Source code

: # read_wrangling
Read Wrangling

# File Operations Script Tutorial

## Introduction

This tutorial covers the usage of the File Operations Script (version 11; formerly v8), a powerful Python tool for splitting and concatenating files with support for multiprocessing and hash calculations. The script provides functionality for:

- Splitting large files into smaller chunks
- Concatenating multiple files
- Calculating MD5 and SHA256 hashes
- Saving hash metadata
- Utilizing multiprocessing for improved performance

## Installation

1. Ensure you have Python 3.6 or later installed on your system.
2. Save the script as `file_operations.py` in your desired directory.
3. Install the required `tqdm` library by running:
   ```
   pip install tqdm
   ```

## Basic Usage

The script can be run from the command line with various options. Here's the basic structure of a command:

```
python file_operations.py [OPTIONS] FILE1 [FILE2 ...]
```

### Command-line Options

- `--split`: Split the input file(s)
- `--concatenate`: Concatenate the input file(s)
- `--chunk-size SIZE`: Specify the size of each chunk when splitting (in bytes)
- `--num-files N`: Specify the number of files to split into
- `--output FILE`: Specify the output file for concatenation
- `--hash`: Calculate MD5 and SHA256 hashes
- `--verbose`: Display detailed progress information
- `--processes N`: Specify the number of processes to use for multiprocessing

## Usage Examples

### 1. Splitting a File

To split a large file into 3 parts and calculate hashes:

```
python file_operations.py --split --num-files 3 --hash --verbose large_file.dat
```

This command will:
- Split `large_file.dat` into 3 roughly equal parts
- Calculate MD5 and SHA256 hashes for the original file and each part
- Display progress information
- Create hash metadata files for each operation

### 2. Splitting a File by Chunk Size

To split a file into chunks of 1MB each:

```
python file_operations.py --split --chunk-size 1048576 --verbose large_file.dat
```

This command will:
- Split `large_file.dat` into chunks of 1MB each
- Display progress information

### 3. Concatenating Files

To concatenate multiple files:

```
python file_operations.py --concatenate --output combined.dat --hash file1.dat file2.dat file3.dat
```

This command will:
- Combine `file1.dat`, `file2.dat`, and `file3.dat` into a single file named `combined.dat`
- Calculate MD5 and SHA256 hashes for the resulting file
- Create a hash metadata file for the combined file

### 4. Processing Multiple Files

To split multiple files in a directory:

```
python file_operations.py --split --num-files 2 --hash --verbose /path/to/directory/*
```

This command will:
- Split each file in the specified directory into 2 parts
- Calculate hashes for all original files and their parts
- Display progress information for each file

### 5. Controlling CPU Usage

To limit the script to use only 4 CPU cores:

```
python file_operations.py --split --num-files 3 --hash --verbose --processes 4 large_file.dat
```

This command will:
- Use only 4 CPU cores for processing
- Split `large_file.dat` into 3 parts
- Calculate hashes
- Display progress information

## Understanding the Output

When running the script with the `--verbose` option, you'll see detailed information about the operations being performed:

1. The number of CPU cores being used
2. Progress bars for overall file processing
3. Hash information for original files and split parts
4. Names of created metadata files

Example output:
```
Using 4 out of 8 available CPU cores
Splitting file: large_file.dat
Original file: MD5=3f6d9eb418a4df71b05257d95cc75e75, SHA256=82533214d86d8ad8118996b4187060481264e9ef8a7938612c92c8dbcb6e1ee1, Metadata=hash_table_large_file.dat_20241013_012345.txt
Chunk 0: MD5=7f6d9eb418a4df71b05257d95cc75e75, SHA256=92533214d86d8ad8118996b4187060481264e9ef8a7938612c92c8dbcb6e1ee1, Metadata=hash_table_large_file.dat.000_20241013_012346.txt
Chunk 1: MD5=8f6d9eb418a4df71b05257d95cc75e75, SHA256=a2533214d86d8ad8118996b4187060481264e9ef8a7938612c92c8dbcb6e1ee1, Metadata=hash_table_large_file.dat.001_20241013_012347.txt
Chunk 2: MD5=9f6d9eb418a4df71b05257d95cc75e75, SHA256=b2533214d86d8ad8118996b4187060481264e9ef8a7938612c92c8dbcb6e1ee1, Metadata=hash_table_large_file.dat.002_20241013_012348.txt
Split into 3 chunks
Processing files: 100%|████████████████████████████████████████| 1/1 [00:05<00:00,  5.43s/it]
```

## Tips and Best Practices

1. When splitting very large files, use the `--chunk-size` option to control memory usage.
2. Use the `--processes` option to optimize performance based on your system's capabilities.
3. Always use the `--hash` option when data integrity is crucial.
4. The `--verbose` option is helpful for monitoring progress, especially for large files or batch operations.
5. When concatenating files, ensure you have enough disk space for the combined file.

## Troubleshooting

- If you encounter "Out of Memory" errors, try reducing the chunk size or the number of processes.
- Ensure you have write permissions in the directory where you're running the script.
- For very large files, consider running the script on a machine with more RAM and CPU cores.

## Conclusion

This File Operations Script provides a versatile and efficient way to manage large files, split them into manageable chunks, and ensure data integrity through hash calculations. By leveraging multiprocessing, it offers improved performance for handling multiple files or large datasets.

» **YOUR ASSIGNMENT**: Provide an exact reproduction of all the entries shown above.

» **TASK RESULT**:
Source code

: # read_wrangling
Read Wrangling

# File Operations Script Tutorial

## Introduction

This tutorial covers the usage of the File Operations Script (version 11; formerly v8), a powerful Python tool for splitting and concatenating files with support for multiprocessing and hash calculations. The script provides functionality for:

- Splitting large files into smaller chunks
- Concatenating multiple files
- Calculating MD5 and SHA256 hashes
- Saving hash metadata
- Utilizing multiprocessing for improved performance

## Installation

1. Ensure you have Python 3.6 or later installed on your system.
2. Save the script as `file_operations.py` in your desired directory.
3. Install the required `tqdm` library by running:
   ```
   pip install tqdm
   ```

## Basic Usage

The script can be run from the command line with various options. Here's the basic structure of a command:

```
python file_operations.py [OPTIONS] FILE1 [FILE2 ...]
```

### Command-line Options

- `--split`: Split the input file(s)
- `--concatenate`: Concatenate the input file(s)
- `--chunk-size SIZE`: Specify the size of each chunk when splitting (in bytes)
- `--num-files N`: Specify the number of files to split into
- `--output FILE`: Specify the output file for concatenation
- `--hash`: Calculate MD5 and SHA256 hashes
- `--verbose`: Display detailed progress information
- `--processes N`: Specify the number of processes to use for multiprocessing

## Usage Examples

### 1. Splitting a File

To split a large file into 3 parts and calculate hashes:

```
python file_operations.py --split --num-files 3 --hash --verbose large_file.dat
```

This command will:
- Split `large_file.dat` into 3 roughly equal parts
- Calculate MD5 and SHA256 hashes for the original file and each part
- Display progress information
- Create hash metadata files for each operation

### 2. Splitting a File by Chunk Size

To split a file into chunks of 1MB each:

```
python file_operations.py --split --chunk-size 1048576 --verbose large_file.dat
```

This command will:
- Split `large_file.dat` into chunks of 1MB each
- Display progress information

### 3. Concatenating Files

To concatenate multiple files:

```
python file_operations.py --concatenate --output combined.dat --hash file1.dat file2.dat file3.dat
```

This command will:
- Combine `file1.dat`, `file2.dat`, and `file3.dat` into a single file named `combined.dat`
- Calculate MD5 and SHA256 hashes for the resulting file
- Create a hash metadata file for the combined file

### 4. Processing Multiple Files

To split multiple files in a directory:

```
python file_operations.py --split --num-files 2 --hash --verbose /path/to/directory/*
```

This command will:
- Split each file in the specified directory into 2 parts
- Calculate hashes for all original files and their parts
- Display progress information for each file

### 5. Controlling CPU Usage

To limit the script to use only 4 CPU cores:

```
python file_operations.py --split --num-files 3 --hash --verbose --processes 4 large_file.dat
```

This command will:
- Use only 4 CPU cores for processing
- Split `large_file.dat` into 3 parts
- Calculate hashes
- Display progress information

## Understanding the Output

When running the script with the `--verbose` option, you'll see detailed information about the operations being performed:

1. The number of CPU cores being used
2. Progress bars for overall file processing
3. Hash information for original files and split parts
4. Names of created metadata files

Example output:
```
Using 4 out of 8 available CPU cores
Splitting file: large_file.dat
Original file: MD5=3f6d9eb418a4df71b05257d95cc75e75, SHA256=82533214d86d8ad8118996b4187060481264e9ef8a7938612c92c8dbcb6e1ee1, Metadata=hash_table_large_file.dat_20241013_012345.txt
Chunk 0: MD5=7f6d9eb418a4df71b05257d95cc75e75, SHA256=92533214d86d8ad8118996b4187060481264e9ef8a7938612c92c8dbcb6e1ee1, Metadata=hash_table_large_file.dat.000_20241013_012346.txt
Chunk 1: MD5=8f6d9eb418a4df71b05257d95cc75e75, SHA256=a2533214d86d8ad8118996b4187060481264e9ef8a7938612c92c8dbcb6e1ee1, Metadata=hash_table_large_file.dat.001_20241013_012347.txt
Chunk 2: MD5=9f6d9eb418a4df71b05257d95cc75e75, SHA256=b2533214d86d8ad8118996b4187060481264e9ef8a7938612c92c8dbcb6e1ee1, Metadata=hash_table_large_file.dat.002_20241013_012348.txt
Split into 3 chunks
Processing files: 100%|████████████████████████████████████████| 1/1 [00:05<00:00,  5.43s/it]
```

## Tips and Best Practices

1. When splitting very large files, use the `--chunk-size` option to control memory usage.
2. Use the `--processes` option to optimize performance based on your system's capabilities.
3. Always use the `--hash` option when data integrity is crucial.
4. The `--verbose` option is helpful for monitoring progress, especially for large files or batch operations.
5. When concatenating files, ensure you have enough disk space for the combined file.

## Troubleshooting

- If you encounter "Out of Memory" errors, try reducing the chunk size or the number of processes.
- Ensure you have write permissions in the directory where you're running the script.
- For very large files, consider running the script on a machine with more RAM and CPU cores.

## Conclusion

This File Operations Script provides a versatile and efficient way to manage large files, split them into manageable chunks, and ensure data integrity through hash calculations. By leveraging multiprocessing, it offers improved performance for handling multiple files or large datasets.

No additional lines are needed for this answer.